Umumnya lapisan batuan tidak membawa cii-ciri homogen sempurna, seperti yang dipersyaratkan terhadap pengukuran geolistrik. Untuk posisi susunan batuan yang terdapat dekat dengan permukaan tanah bakal terlalu berpengaruh terhadap hasil pengukuran tegangan dan ini akan membawa dampak knowledge geolistrik jadi menyimpang berasal dari nilai sebenarnya. Yang mampu memengaruhi homogenitas lapisan batuan adalah fragmen batuan lain yang menyisip terhadap lapisan, segi ketidakseragaman berasal dari pelapukan batuan induk, material yang terkandung pada jalan, genangan air setempat, perpipaan dari bahan logam yang sanggup menghantar arus listrik, pagar kawat yang mengakses ke tanah dsbnya.
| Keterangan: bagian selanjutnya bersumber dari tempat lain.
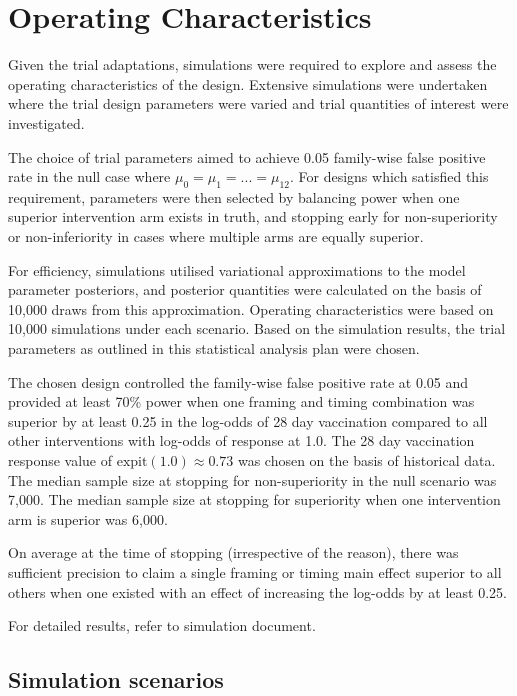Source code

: \documentclass[
  bibliography=totoc]{scrreprt}
\begin{document}
\hypertarget{operating-characteristics}{%
\chapter{Operating Characteristics}\label{operating-characteristics}}

Given the trial adaptations, simulations were required to explore and assess the operating characteristics of the design.
Extensive simulations were undertaken where the trial design parameters were varied and trial quantities of interest were investigated.

The choice of trial parameters aimed to achieve 0.05 family-wise false positive rate in the null case where \(\mu_0 = \mu_1 = ... = \mu_{12}\).
For designs which satisfied this requirement, parameters were then selected by balancing power when one superior intervention arm exists in truth, and stopping early for non-superiority or non-inferiority in cases where multiple arms are equally superior.

For efficiency, simulations utilised variational approximations to the model parameter posteriors, and posterior quantities were calculated on the basis of 10,000 draws from this approximation. Operating characteristics were based on 10,000 simulations under each scenario.
Based on the simulation results, the trial parameters as outlined in this statistical analysis plan were chosen.

The chosen design controlled the family-wise false positive rate at 0.05 and provided at least 70\% power when one framing and timing combination was superior by at least 0.25 in the log-odds of 28 day vaccination compared to all other interventions with log-odds of response at 1.0.
The 28 day vaccination response value of \(\text{expit}(1.0)\approx 0.73\) was chosen on the basis of historical data.
The median sample size at stopping for non-superiority in the null scenario was 7,000.
The median sample size at stopping for superiority when one intervention arm is superior was 6,000.

On average at the time of stopping (irrespective of the reason), there was sufficient precision to claim a single framing or timing main effect superior to all others when one existed with an effect of increasing the log-odds by at least 0.25.

For detailed results, refer to simulation document.

\hypertarget{simulation-scenarios}{%
\section{Simulation scenarios}\label{simulation-scenarios}}
\end{document}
‘Spontaneous Potential’ yakni tegangan listrik alami yang biasanya terkandung terhadap susunan batuan disebabkan oleh terdapatnya larutan penghantar yang secara kimiawi mengakibatkan perbedaan tegangan terhadap mineral-mineral berasal dari susunan batuan yang berbeda termasuk bakal membuat ketidak-homogenan lapisan batuan. Perbedaan tegangan listrik ini kebanyakan relatif kecil, namun andaikan digunakan konfigurasi Schlumberger bersama dengan jarak elektroda AB yang panjang dan jarak MN yang relatif pendek, maka tersedia barangkali tegangan listrik alami selanjutnya ikut menyumbang pada hasil pengukuran tegangan listrik terhadap elektroda MN, sehingga information yang terukur jadi kurang benar.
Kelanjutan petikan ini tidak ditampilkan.